第33章 アモローソに募らせた再会【そういうこと】
「虎杖といる?」
『うん。上映まで時間が空いてたから、今 ゲームセンターにいるけど』
「そ、ちょうどよかった。お店のURL送るから、映画に行かないで、その近辺で待機しててくんない? 虎杖には内緒で」
『えぇ⁉︎ 虎杖くんに内緒って……なんでそんなこと……』
「実はかくかくしかじかで……一人の女の子の人生が関わってるの」
『えっ……それってつまり“そういうこと”……⁉︎』
「“そういうこと”。これは重要なミッションよ!」
『うー……映画が……でも……あぁ、もう、分かったよ! 近くで虎杖くんと待機してればいいんだね!』
よしよし、と釘崎は電話を切る。
順平が押しに弱い性格でよかった。
「今から、あたしより虎杖に詳しい奴が来るわ。まずはソイツに話を聞きましょ」
本当は順平にも話を聞きたいところだが……伏黒一人でも問題ないだろう。
「あのっ、釘崎さんも虎杖君のこと」
「ない。天地がランバダを踊っても、ない」
恋する乙女として確認しておきたい気持ちは分からないでもないが、自分が虎杖とどうこうなど、想像するのも嫌だし、むしろ想像することもできない。

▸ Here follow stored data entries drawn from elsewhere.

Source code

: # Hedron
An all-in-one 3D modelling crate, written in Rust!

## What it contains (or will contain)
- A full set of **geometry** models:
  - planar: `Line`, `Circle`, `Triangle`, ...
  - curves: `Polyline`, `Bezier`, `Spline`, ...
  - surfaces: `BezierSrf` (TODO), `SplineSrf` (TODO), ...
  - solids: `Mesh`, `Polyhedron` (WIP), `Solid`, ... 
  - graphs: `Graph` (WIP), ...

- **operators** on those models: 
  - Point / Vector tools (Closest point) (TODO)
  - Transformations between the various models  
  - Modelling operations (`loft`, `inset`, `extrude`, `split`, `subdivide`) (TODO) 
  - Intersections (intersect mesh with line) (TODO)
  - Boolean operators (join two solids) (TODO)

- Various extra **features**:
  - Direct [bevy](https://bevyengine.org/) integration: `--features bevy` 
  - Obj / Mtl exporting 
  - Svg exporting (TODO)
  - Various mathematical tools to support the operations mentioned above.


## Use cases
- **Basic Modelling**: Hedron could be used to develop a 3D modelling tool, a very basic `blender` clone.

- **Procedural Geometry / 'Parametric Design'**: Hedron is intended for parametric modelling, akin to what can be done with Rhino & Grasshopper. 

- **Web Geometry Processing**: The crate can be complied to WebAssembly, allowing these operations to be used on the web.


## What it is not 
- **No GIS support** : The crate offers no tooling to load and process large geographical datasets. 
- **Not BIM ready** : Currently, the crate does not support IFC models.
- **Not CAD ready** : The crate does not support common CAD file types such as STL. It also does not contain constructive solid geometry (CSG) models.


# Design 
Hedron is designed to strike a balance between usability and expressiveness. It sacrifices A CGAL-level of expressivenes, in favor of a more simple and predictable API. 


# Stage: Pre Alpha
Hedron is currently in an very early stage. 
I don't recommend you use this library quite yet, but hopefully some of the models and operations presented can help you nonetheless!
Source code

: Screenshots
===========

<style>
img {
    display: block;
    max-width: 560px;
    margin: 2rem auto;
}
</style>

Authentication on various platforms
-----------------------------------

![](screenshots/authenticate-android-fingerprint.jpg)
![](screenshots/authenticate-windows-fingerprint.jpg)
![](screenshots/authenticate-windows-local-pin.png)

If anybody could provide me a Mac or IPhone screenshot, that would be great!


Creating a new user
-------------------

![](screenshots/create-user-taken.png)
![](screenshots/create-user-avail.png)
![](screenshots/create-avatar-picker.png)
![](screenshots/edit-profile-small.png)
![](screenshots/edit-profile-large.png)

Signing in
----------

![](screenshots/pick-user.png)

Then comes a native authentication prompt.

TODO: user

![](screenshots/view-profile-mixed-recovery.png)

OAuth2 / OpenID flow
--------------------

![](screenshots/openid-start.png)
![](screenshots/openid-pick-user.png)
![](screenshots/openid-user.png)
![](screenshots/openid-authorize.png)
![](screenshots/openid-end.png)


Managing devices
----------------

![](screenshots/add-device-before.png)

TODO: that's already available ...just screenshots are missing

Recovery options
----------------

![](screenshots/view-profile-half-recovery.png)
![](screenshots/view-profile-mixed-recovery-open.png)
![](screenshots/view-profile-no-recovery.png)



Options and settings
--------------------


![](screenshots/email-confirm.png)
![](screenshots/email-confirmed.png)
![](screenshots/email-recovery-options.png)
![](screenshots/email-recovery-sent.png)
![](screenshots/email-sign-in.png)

キッパリと断言するものの、何やらモヤっとしたものが胸に立ち込める。
不整脈か? まぁ、いいや。
しばらく待っていると、詞織が到着する。
「ごめん、野薔薇。急いでって言われたのに……メグの説得に時間がかかっちゃって……」
詞織の背後を見ると、苛立ちを隠すことなく、不機嫌さMAXの伏黒が立っていた。